» WHAT TO WORK ON
Reproduce the entries below, please. Keep every character the same.

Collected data

*** Block opens ***

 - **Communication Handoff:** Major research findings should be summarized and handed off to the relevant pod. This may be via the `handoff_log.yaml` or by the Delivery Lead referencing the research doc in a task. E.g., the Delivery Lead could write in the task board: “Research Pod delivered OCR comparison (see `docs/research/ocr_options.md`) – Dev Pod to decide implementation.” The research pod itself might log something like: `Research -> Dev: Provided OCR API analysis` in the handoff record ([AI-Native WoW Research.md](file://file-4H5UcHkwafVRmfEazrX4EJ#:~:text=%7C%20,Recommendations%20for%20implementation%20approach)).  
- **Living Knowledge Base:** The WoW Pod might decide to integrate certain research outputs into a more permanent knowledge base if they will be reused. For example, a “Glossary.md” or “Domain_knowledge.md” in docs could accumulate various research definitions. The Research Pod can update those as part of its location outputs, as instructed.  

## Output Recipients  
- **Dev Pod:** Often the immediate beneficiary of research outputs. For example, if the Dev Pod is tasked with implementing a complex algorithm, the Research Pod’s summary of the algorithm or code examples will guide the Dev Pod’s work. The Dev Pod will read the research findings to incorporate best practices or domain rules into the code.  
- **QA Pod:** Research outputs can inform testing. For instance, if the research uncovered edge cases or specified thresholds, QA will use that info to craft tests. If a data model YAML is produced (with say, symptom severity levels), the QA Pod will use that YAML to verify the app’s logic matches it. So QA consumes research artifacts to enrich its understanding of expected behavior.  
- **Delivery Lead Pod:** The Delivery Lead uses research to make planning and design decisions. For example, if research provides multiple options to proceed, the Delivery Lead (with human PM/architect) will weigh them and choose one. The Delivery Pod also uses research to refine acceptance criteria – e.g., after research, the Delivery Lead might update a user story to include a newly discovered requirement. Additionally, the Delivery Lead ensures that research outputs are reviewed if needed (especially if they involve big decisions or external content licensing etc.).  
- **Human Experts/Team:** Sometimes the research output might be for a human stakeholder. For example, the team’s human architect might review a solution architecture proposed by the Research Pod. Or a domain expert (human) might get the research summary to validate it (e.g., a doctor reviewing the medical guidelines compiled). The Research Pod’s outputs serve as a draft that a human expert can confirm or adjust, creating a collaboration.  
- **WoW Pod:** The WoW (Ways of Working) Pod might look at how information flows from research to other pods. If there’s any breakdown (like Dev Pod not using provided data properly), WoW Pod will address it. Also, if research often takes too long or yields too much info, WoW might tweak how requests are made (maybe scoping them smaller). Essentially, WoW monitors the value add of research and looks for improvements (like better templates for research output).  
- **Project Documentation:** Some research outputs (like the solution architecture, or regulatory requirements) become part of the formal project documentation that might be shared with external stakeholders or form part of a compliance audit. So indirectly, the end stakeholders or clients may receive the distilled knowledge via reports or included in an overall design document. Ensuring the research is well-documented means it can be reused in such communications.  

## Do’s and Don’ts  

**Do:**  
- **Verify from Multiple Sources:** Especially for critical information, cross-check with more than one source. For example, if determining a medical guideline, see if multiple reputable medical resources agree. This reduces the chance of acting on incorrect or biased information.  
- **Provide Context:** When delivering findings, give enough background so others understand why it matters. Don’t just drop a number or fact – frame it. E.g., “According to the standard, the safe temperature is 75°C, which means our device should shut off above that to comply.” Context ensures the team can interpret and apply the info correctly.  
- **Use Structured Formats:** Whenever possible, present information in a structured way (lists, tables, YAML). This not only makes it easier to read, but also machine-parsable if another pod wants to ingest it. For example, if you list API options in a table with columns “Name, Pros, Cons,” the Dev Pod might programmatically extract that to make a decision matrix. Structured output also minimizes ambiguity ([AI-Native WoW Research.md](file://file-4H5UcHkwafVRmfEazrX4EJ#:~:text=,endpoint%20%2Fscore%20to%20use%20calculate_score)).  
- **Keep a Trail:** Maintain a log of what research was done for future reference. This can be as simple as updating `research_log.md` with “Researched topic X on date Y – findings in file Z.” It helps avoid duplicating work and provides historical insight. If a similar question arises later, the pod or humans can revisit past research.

*** Block closes ***

» OUTPUT BELOW
 - **Communication Handoff:** Major research findings should be summarized and handed off to the relevant pod. This may be via the `handoff_log.yaml` or by the Delivery Lead referencing the research doc in a task. E.g., the Delivery Lead could write in the task board: “Research Pod delivered OCR comparison (see `docs/research/ocr_options.md`) – Dev Pod to decide implementation.” The research pod itself might log something like: `Research -> Dev: Provided OCR API analysis` in the handoff record ([AI-Native WoW Research.md](file://file-4H5UcHkwafVRmfEazrX4EJ#:~:text=%7C%20,Recommendations%20for%20implementation%20approach)).  
- **Living Knowledge Base:** The WoW Pod might decide to integrate certain research outputs into a more permanent knowledge base if they will be reused. For example, a “Glossary.md” or “Domain_knowledge.md” in docs could accumulate various research definitions. The Research Pod can update those as part of its location outputs, as instructed.  

## Output Recipients  
- **Dev Pod:** Often the immediate beneficiary of research outputs. For example, if the Dev Pod is tasked with implementing a complex algorithm, the Research Pod’s summary of the algorithm or code examples will guide the Dev Pod’s work. The Dev Pod will read the research findings to incorporate best practices or domain rules into the code.  
- **QA Pod:** Research outputs can inform testing. For instance, if the research uncovered edge cases or specified thresholds, QA will use that info to craft tests. If a data model YAML is produced (with say, symptom severity levels), the QA Pod will use that YAML to verify the app’s logic matches it. So QA consumes research artifacts to enrich its understanding of expected behavior.  
- **Delivery Lead Pod:** The Delivery Lead uses research to make planning and design decisions. For example, if research provides multiple options to proceed, the Delivery Lead (with human PM/architect) will weigh them and choose one. The Delivery Pod also uses research to refine acceptance criteria – e.g., after research, the Delivery Lead might update a user story to include a newly discovered requirement. Additionally, the Delivery Lead ensures that research outputs are reviewed if needed (especially if they involve big decisions or external content licensing etc.).  
- **Human Experts/Team:** Sometimes the research output might be for a human stakeholder. For example, the team’s human architect might review a solution architecture proposed by the Research Pod. Or a domain expert (human) might get the research summary to validate it (e.g., a doctor reviewing the medical guidelines compiled). The Research Pod’s outputs serve as a draft that a human expert can confirm or adjust, creating a collaboration.  
- **WoW Pod:** The WoW (Ways of Working) Pod might look at how information flows from research to other pods. If there’s any breakdown (like Dev Pod not using provided data properly), WoW Pod will address it. Also, if research often takes too long or yields too much info, WoW might tweak how requests are made (maybe scoping them smaller). Essentially, WoW monitors the value add of research and looks for improvements (like better templates for research output).  
- **Project Documentation:** Some research outputs (like the solution architecture, or regulatory requirements) become part of the formal project documentation that might be shared with external stakeholders or form part of a compliance audit. So indirectly, the end stakeholders or clients may receive the distilled knowledge via reports or included in an overall design document. Ensuring the research is well-documented means it can be reused in such communications.  

## Do’s and Don’ts  

**Do:**  
- **Verify from Multiple Sources:** Especially for critical information, cross-check with more than one source. For example, if determining a medical guideline, see if multiple reputable medical resources agree. This reduces the chance of acting on incorrect or biased information.  
- **Provide Context:** When delivering findings, give enough background so others understand why it matters. Don’t just drop a number or fact – frame it. E.g., “According to the standard, the safe temperature is 75°C, which means our device should shut off above that to comply.” Context ensures the team can interpret and apply the info correctly.  
- **Use Structured Formats:** Whenever possible, present information in a structured way (lists, tables, YAML). This not only makes it easier to read, but also machine-parsable if another pod wants to ingest it. For example, if you list API options in a table with columns “Name, Pros, Cons,” the Dev Pod might programmatically extract that to make a decision matrix. Structured output also minimizes ambiguity ([AI-Native WoW Research.md](file://file-4H5UcHkwafVRmfEazrX4EJ#:~:text=,endpoint%20%2Fscore%20to%20use%20calculate_score)).  
- **Keep a Trail:** Maintain a log of what research was done for future reference. This can be as simple as updating `research_log.md` with “Researched topic X on date Y – findings in file Z.” It helps avoid duplicating work and provides historical insight. If a similar question arises later, the pod or humans can revisit past research.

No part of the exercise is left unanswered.